Todos os índices de contaminações e mortes por Covid-19 ao redor do mundo indicam que o processo será mais longo do que imaginamos, então, como já sublinhei, não podemos partir do princípio que essa seja uma fase passageira e logo tudo voltará ao normal. É preciso que toda a comunidade educacional se conscientize de que o ensino virtual veio para ficar e, portanto, precisa ser objeto de estudo e reflexão.

No último dia 6, o Conselho Nacional de Educação (CNE) aprovou, por unanimidade, uma resolução que autoriza a continuidade do ensino remoto até o final de 2021. A decisão é válida do ensino básico ao superior, porém delegando às instituições decidir como prosseguir. O texto ainda deve ser homologado pelo MEC.

Negligenciar os sinais que foram dados por essa pesquisa e os encaminhamentos que estão sendo dados para o novo normal, terá um impacto negativo muito maior do que se pode imaginar. Afinal, a economia de um país depende das pessoas para que possamos nos diferenciar e alcançar alguma vantagem competitiva em qualquer mercado.

Se não corrigirmos o rumo, mesmo que a atividade econômica se recupere e demande profissionais, haverá falta de mão de obra capacitada para ocupar as vagas. E os índices mais recentes mostram que nossa deficiência não se resume às competências que demandam formação superior, mas inclusive nas que exigem apenas o ensino médio completo.

Em entrevista a Luciano Huck, o ativista, escritor e autor holandês Rutger Bregman faz uma interessante reflexão sobre o papel da educação na sociedade:

“Acredito em um sistema educacional no qual as crianças tenham um pouco mais de liberdade. As escolas tradicionais ainda são esses lugares hierárquicos onde os professores sabem tudo e tentam enfiar esse conhecimento nos cérebros dos estudantes. A criatividade surge com a liberdade, com a possibilidade das crianças decidirem por si mesmas o que elas acham interessante.... A escola do futuro não deveria preparar as pessoas só para ganhar tanto dinheiro quanto possível, mas para viver uma vida bem vivida, para tentar acrescentar algo à sociedade.
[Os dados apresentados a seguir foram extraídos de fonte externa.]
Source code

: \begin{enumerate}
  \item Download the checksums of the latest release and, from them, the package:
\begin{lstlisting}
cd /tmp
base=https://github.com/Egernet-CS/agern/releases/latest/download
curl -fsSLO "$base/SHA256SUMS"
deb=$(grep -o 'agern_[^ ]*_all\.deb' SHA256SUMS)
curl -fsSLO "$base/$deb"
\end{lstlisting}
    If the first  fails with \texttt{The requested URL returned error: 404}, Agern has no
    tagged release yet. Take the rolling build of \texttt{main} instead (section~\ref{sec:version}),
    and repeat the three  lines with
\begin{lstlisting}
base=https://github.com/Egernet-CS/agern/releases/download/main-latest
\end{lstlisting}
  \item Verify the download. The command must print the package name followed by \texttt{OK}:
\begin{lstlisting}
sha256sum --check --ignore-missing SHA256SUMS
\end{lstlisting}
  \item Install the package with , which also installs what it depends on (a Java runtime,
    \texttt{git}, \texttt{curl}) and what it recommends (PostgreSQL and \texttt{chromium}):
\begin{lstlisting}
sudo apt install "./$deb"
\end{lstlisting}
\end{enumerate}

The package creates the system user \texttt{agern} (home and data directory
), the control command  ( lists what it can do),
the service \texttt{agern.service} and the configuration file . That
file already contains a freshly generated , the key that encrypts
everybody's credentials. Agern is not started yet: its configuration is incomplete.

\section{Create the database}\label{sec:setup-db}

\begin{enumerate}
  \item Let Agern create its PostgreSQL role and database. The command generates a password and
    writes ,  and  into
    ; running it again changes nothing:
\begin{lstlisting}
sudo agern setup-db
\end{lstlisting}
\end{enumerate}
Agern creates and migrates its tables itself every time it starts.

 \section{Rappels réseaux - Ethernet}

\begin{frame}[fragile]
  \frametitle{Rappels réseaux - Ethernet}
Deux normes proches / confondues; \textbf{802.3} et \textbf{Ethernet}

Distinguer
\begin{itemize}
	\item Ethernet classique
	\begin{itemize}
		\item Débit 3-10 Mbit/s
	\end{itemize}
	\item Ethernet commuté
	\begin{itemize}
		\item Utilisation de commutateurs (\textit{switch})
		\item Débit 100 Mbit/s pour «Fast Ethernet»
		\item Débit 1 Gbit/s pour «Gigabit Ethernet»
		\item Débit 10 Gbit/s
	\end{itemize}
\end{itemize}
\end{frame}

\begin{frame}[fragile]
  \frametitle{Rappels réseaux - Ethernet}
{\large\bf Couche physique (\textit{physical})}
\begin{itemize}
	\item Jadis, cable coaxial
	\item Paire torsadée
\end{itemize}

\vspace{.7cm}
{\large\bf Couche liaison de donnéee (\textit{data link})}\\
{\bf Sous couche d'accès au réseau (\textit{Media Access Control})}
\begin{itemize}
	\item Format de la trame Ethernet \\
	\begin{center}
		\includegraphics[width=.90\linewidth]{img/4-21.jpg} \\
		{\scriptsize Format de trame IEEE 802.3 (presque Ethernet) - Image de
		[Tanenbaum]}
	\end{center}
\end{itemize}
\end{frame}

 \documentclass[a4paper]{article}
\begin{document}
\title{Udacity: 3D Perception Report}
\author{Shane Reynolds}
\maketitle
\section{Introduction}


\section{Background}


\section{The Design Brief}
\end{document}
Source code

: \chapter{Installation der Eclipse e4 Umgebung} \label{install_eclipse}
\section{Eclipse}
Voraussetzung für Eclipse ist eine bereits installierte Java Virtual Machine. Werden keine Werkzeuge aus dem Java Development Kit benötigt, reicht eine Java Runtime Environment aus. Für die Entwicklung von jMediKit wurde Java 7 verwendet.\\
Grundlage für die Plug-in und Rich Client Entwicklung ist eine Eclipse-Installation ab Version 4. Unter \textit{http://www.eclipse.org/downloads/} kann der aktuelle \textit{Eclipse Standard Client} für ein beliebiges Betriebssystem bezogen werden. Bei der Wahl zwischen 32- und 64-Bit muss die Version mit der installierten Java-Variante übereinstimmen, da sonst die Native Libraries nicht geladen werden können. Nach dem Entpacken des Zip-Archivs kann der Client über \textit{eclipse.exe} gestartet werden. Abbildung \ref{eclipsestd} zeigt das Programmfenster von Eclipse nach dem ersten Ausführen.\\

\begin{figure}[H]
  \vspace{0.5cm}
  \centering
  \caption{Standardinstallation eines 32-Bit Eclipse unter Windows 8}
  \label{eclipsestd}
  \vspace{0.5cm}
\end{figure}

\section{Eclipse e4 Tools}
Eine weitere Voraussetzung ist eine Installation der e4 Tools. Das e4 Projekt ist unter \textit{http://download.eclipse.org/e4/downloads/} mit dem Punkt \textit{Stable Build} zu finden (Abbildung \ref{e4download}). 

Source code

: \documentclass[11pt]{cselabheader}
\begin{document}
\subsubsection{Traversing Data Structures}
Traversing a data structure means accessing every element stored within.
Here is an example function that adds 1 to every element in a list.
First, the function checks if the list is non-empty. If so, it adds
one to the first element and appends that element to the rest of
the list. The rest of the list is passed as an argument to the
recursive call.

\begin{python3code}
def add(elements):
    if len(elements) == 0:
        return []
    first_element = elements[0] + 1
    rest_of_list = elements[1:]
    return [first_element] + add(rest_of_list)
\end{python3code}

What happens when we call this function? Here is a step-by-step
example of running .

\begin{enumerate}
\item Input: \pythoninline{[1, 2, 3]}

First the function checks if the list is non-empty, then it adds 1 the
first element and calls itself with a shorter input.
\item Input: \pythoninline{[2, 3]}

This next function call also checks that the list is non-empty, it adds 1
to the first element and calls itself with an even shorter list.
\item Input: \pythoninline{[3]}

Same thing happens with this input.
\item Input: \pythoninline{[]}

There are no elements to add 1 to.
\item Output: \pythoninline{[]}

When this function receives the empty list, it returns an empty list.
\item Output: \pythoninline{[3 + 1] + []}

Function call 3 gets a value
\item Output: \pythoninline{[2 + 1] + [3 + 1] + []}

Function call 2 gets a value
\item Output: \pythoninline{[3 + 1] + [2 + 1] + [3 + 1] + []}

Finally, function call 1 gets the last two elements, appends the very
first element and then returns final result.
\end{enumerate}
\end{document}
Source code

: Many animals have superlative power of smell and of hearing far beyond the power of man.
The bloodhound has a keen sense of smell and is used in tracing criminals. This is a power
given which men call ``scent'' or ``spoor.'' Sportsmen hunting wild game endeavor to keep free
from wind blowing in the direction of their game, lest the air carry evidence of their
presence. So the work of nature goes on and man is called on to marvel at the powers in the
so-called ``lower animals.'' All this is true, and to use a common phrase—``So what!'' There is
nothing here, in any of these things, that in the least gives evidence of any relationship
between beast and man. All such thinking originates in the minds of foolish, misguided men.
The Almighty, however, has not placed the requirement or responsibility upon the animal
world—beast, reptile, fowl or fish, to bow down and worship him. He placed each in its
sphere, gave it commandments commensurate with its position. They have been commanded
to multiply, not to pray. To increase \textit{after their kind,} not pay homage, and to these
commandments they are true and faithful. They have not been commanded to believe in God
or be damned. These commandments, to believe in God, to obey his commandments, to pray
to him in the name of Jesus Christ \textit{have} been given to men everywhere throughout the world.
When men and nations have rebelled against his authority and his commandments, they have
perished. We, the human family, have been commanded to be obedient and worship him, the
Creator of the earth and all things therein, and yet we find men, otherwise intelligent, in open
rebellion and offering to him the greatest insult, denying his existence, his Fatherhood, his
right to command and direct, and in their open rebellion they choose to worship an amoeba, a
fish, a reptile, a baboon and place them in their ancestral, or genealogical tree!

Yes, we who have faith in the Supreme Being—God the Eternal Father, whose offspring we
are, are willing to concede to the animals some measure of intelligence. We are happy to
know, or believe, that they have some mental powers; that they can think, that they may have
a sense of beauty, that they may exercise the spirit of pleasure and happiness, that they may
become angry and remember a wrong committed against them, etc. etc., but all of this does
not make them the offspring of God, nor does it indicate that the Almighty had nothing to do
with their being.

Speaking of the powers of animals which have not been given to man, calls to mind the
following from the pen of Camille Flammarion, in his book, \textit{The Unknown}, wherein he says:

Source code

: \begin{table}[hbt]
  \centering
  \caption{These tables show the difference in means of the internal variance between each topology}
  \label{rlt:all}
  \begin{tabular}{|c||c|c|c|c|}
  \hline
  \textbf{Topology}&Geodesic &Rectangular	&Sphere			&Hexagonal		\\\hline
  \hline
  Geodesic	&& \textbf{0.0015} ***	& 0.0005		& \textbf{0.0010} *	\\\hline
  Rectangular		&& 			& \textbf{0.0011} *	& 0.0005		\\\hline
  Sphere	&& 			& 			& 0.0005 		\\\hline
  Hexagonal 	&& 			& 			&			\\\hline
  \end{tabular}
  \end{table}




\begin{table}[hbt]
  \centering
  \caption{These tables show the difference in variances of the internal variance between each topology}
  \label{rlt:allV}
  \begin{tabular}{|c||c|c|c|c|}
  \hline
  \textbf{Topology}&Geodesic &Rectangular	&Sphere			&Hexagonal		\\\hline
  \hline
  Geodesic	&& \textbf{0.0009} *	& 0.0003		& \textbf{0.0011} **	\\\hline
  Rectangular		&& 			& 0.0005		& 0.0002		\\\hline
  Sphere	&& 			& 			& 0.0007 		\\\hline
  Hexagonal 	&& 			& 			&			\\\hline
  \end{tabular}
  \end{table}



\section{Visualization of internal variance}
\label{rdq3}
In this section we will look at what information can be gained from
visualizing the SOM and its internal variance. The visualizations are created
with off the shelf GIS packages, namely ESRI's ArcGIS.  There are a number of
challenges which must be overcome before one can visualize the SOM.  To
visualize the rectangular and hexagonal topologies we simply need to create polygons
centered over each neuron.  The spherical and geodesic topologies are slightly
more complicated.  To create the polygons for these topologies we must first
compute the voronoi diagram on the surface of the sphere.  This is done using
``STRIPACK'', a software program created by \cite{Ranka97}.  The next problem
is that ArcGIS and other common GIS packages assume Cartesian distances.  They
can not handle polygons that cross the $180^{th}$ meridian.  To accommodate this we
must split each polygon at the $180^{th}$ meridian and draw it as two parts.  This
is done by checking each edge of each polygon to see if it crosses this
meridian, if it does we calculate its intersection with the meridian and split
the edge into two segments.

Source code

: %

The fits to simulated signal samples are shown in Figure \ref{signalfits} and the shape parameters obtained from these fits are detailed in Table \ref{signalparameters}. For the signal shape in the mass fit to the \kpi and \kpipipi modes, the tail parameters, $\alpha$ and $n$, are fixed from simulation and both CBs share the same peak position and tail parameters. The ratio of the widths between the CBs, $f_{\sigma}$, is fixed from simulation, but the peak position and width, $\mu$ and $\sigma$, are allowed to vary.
Tudo isso começa com um pouco mais de liberdade para as crianças”.

Bregman tem toda razão. Educação é a base de um povo e, se não levarmos isso a sério, teremos cada vez mais dificuldade de avançar e nos posicionarmos como um país relevante na economia mundial. Como um passo mais do que urgente, os professores precisam se apressar para ampliar suas habilidades relacionadas com o designer de aprendizagem, desenhando aulas que não tenham o propósito de somente transmitir conhecimento, mas de estimular a criatividade, a empatia e um olhar crítico para o mundo que nos rodeia. Não adianta ser negacionista: sua escola nunca mais será a mesma.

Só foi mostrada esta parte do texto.